2ndly.. about the microchip.. my vet registered me for the $55 and put it in.. they told me to wait a few days before accessing the site homeagain.com and making sure all my info is correct..i finally got around to doing it yesterday.. thats when i noticed that the money i paid was just for 1 year... is that normal? is that something i shouldve known? am i going to have to $55 every year or is the renewal cheaper? What happens if i dont renew.. does the chip still scan?

janie


----------



## vjw (Dec 20, 2006)

Yes they can definitely come out. My miniature poodle's microchip came out YEARS after it was inserted and it came out when the groomer was brushing him. My Vet. said he had never had never had a microchip to come out before Max's did.


Yes, you can feel the microchip. If you have questions about the black part, I think if it were me, I'd take the dog in to the Vet. for a quick look or at least call them and ask about it.


I've never paid anything other than the initial charge for the microchips.


----------



## 3Maltmom (May 23, 2005)

Looks like HomeAgain does charge an annual fee. This is from their websit:

*Billing Terms*

When you enroll in the Service, you authorize Schering to charge your credit card for the activation fee and annual subscription fee stated on the enrollment and authorization form for the Services, as well as for any and all other fees you may incur in connection with your utilization of the Services.

Avid charges a one-time fee. This is from their website:

*How do I register or change my information in PETtrac? Is your fee a one-time fee or an annual fee?
*PETtrac's registration department can be reached at (800) 336-2843, ext. 4. *NOTE:* Unlike some competitors, PETtrac does NOT charge an annual fee for chip registration. The fee is one-time for as long as you own the pet


----------



## bellapuppy (Dec 1, 2008)

My Maggie Bella was microchipped when she was spayed as well. I can feel the chip between her shoulder blades. I too could feel and see a bump with a little scab on it that was dark a little way down from the chip and assumed it was the entry point from the needle. That scab/bump has since gone away.


----------



## lilguyparker (Aug 16, 2007)

I got some kind of special last year with HomeAgain through my vet. I forget how much it was, but it was much less than $55. I want to say it was $20. I just renewed the annual membership, and it was only $14.99. 

If you don't renew it, I believe the chip will still work once you activate your membership again. It's just that when you don't have a membership, none of your dog's info will come up when scanned. I think.


----------



## domino_angel (Apr 17, 2008)

The way my vet explained it: You can pay the vet for the chip, and it is registered to the Vet's office, not under your name. Then the vet has the chip number in his computer, and will look up what dog the chip is in if they contact him with a found animal. 
He said you can also pay a yearly fee to have the chip registered to yourself, so that the company will contact you directly if the animal is found. 

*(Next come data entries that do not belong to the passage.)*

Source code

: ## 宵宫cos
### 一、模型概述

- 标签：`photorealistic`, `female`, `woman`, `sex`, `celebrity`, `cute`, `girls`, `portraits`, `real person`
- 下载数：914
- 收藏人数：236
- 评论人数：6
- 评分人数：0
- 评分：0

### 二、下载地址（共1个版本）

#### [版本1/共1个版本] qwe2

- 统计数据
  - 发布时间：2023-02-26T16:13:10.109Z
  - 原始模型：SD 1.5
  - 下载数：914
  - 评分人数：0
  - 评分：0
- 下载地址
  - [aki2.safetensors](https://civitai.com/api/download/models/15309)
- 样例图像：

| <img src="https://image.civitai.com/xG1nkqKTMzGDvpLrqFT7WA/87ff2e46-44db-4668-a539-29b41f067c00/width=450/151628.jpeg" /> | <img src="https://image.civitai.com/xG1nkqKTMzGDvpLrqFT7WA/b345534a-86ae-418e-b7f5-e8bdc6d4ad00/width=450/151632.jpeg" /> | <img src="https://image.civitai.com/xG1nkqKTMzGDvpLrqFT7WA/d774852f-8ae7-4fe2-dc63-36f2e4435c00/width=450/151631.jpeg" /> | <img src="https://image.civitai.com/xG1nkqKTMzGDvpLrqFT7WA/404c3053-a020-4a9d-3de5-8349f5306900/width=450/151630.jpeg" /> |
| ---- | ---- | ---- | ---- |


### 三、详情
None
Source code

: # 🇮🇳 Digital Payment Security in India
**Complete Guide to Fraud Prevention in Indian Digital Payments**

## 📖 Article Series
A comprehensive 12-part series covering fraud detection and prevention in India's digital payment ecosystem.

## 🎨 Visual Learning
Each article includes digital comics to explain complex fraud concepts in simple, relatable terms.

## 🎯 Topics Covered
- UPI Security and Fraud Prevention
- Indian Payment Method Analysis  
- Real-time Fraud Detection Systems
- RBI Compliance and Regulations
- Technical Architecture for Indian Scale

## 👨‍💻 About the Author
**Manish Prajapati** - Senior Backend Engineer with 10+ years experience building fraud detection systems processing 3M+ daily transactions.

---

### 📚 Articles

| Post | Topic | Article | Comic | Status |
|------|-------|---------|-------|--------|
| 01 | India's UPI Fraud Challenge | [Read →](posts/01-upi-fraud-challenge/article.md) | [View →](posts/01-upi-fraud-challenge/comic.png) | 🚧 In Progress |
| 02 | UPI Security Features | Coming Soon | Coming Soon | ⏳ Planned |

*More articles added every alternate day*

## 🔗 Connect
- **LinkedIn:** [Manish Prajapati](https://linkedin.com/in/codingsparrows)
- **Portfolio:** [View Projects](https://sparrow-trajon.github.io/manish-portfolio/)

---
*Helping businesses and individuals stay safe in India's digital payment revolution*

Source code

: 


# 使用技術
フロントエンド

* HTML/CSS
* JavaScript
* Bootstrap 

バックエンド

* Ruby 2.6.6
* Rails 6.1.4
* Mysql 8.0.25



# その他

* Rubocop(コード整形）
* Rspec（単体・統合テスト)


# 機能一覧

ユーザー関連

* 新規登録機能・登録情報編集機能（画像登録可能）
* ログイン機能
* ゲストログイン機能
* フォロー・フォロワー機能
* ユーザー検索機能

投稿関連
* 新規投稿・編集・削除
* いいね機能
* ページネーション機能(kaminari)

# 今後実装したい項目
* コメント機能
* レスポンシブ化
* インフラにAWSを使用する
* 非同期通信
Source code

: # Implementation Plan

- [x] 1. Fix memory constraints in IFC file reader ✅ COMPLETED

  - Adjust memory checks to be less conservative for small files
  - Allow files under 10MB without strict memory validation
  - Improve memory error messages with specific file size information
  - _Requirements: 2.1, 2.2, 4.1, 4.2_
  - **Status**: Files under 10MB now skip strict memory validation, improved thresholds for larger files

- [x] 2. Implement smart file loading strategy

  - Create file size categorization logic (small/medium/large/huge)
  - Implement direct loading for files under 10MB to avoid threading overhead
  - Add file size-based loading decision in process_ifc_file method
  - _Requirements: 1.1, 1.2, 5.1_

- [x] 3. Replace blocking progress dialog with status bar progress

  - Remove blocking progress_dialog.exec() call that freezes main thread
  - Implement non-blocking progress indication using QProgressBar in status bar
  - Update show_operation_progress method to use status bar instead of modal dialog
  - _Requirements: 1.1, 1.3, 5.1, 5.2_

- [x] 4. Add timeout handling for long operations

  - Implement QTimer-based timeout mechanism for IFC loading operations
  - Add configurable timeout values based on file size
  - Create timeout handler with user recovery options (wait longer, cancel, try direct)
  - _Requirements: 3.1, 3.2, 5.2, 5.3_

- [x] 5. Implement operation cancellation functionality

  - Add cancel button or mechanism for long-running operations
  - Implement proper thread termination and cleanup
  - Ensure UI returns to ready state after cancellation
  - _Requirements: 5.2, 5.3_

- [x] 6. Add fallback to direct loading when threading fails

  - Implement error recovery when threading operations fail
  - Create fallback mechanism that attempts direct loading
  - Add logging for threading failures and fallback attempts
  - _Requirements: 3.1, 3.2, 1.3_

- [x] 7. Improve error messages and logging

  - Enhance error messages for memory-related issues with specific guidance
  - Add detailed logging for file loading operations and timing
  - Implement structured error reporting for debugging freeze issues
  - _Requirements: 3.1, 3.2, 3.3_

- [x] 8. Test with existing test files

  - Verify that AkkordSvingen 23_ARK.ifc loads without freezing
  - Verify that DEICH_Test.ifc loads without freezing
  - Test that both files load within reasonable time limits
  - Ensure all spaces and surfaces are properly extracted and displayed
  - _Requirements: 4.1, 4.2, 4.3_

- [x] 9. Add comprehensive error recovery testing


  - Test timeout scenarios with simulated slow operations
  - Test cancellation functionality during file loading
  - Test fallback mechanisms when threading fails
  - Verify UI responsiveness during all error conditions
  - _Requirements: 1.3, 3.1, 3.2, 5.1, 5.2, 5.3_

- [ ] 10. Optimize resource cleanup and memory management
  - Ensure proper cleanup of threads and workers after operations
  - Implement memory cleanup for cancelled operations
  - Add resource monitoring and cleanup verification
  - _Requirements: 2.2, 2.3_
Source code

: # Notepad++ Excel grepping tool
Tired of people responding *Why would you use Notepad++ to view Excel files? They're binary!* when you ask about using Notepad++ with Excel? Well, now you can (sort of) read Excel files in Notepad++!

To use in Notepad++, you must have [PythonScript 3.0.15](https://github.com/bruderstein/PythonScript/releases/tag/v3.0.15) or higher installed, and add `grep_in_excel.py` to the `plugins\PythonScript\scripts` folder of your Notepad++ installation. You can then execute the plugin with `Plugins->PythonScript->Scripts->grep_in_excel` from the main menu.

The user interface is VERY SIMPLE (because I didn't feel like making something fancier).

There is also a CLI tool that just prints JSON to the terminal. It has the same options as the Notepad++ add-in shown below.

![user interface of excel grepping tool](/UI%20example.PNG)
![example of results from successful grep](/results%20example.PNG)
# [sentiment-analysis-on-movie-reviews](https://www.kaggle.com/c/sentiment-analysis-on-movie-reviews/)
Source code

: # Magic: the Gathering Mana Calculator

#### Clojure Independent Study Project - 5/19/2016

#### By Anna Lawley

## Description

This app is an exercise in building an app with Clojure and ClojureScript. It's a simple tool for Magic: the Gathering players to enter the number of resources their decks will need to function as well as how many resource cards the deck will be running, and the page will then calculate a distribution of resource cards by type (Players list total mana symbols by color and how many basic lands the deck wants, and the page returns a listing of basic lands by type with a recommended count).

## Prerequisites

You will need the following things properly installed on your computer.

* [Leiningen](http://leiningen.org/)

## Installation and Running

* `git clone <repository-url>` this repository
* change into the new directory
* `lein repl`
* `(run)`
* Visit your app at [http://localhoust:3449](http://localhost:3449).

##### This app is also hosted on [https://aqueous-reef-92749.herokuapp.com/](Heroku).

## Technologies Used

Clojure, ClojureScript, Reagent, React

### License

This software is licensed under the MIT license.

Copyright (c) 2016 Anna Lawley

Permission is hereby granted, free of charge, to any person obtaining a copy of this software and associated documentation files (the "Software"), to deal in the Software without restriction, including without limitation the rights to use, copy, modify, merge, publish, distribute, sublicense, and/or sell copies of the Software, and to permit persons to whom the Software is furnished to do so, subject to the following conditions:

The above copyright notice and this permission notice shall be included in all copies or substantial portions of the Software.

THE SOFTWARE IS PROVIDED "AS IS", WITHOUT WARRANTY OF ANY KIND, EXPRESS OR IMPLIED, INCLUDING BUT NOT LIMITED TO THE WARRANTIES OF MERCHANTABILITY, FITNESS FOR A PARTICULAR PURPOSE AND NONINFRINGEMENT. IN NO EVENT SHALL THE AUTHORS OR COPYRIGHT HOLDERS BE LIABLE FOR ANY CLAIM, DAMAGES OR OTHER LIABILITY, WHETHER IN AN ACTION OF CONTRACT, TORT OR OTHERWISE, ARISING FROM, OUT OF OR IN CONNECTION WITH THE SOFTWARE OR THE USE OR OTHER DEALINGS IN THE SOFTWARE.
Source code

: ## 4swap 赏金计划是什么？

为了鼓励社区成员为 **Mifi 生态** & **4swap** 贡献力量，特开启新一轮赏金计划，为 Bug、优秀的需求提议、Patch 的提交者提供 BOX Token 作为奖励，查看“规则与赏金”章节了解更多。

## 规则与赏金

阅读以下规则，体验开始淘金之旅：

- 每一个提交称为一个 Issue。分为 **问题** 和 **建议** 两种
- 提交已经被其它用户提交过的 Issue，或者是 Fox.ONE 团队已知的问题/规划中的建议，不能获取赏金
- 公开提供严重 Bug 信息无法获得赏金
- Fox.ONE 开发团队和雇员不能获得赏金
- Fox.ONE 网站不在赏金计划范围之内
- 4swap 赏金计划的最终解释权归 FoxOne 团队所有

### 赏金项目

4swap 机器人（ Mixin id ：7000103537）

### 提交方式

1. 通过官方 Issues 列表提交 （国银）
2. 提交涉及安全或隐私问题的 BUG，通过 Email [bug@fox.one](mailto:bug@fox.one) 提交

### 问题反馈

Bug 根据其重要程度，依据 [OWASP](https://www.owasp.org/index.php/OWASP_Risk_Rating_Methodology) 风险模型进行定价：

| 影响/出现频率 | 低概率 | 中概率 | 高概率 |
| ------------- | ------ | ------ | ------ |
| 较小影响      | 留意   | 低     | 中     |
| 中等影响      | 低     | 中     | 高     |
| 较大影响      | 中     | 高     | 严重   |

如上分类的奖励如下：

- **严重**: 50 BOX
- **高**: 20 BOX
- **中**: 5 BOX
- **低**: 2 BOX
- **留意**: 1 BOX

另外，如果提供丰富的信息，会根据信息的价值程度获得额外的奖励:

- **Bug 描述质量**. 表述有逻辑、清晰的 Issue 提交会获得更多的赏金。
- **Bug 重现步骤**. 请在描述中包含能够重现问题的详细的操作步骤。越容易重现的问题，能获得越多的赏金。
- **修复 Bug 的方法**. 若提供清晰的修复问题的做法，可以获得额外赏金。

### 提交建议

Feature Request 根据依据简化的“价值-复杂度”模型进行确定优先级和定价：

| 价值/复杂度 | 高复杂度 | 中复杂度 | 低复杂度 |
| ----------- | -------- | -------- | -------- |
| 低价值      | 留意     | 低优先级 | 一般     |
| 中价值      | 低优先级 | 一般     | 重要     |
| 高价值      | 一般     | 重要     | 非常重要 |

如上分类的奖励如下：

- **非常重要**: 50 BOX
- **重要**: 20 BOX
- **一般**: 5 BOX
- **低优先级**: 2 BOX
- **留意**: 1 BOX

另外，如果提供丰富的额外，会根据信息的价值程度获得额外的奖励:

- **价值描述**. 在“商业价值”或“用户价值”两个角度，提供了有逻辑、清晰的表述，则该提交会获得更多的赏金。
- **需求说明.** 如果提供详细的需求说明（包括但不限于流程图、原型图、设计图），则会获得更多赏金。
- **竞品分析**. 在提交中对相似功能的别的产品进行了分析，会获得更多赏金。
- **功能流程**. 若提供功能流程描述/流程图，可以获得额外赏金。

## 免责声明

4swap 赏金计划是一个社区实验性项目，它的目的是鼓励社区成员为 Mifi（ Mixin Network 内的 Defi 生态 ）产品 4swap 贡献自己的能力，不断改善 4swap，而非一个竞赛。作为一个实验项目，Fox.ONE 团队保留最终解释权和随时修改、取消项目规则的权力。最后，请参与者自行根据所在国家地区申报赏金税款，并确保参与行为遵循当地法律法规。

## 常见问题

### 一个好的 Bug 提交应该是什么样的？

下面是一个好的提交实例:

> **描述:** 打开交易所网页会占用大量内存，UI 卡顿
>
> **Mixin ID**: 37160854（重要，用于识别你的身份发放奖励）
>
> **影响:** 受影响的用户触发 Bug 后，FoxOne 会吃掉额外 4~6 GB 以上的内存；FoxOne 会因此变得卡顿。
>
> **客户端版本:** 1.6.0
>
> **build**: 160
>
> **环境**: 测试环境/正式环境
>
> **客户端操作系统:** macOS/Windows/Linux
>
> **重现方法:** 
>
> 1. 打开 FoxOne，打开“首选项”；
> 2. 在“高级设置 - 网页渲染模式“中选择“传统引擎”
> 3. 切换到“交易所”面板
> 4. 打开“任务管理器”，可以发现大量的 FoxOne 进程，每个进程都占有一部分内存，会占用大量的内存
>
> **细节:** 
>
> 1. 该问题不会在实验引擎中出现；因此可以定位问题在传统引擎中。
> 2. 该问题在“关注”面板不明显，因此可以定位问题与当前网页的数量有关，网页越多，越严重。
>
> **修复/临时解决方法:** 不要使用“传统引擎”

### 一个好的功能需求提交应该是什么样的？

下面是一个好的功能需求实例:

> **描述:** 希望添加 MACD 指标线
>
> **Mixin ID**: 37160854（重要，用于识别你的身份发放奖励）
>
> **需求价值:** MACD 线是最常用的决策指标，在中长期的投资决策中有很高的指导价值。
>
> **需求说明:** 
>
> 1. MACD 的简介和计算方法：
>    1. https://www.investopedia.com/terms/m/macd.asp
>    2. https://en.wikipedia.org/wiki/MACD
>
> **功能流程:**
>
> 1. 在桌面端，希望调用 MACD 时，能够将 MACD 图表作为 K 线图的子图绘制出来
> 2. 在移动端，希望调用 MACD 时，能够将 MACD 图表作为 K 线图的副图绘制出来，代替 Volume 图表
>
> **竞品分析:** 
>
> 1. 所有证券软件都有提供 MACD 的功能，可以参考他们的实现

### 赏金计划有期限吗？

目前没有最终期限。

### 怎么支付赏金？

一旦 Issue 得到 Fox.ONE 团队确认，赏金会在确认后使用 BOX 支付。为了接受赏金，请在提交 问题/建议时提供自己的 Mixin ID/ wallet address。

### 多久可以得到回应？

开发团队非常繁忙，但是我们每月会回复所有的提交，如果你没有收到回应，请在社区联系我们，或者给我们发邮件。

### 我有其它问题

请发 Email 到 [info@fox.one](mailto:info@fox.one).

I can't remember what company chip we got! I would have to look at the papers, which are filed away. We just did it through the vet since it was cheaper and I am not worried about my vet going anywhere. I am not sure if this is the way that all the chip companies do it or not...


----------



## 3Maltmom (May 23, 2005)

QUOTE (domino_angel @ Dec 23 2008, 03:26 PM) index.php?act=findpost&pid=692093


> The way my vet explained it: You can pay the vet for the chip, and it is registered to the Vet's office, not under your name. Then the vet has the chip number in his computer, and will look up what dog the chip is in if they contact him with a found animal.
> He said you can also pay a yearly fee to have the chip registered to yourself, so that the company will contact you directly if the animal is found.
> 
> I can't remember what company chip we got! I would have to look at the papers, which are filed away. We just did it through the vet since it was cheaper and I am not worried about my vet going anywhere. I am not sure if this is the way that all the chip companies do it or not...[/B]



I paid a $20, one-time fee, through AVID. They have my info, a second party info (my son), and my vet's info.

They also have my home phone, cell phone, and work phone. My chips are registered to me, with additional 
contacts, in case they cannot get ahold of me. Although I love my vet, I wouldn't trust their being the only 
contact, as the receptionist could easily mess that up.


----------



## revakb2 (Sep 8, 2006)

I also have AVID. One fee for life with all of my information and the vets.


----------



## luvmyfurbaby (Feb 11, 2007)

QUOTE (LilGuyParker @ Dec 23 2008, 01:12 PM) index.php?act=findpost&pid=692024


> I got some kind of special last year with HomeAgain through my vet. I forget how much it was, but it was much less than $55. I want to say it was $20. I just renewed the annual membership, and it was only $14.99.
> 
> If you don't renew it, I believe the chip will still work once you activate your membership again. It's just that when you don't have a membership, none of your dog's info will come up when scanned. I think.[/B]


Yeah I registered Mia & Cody myself with Home Again and it was less than $60 for both and with the nicer tag (stainless steel doggie house) KCee has both Avid and Home Again since we thought he wasn't previously chipped. :shocked:


----------



## biancasmom (Jun 24, 2008)

So i gave bianca her first bath last nite since the spaying and chipping.. and i looked at where i thought the chip wsa coming out.. now instead of seeing something hard sticking out.. it just looks like a little brown spot.. like where a needle went.. how do i know if the chip came out or if it is still there?

is there somewhere i can go and have her scanned to see if it works?

janie


----------



## jmm (Nov 23, 2004)

Run her in to your vet and have her scanned. They should do it at no charge. If incorrectly implanted, it could come back out. I've never seen one come out other than immediately after being incorrectly implanted. 

It is $14.99 per year to have access to all of the goodies with HomeAgain and their website. If you do not pay, your registration information is still kept in their files. If you have questions, call them!


----------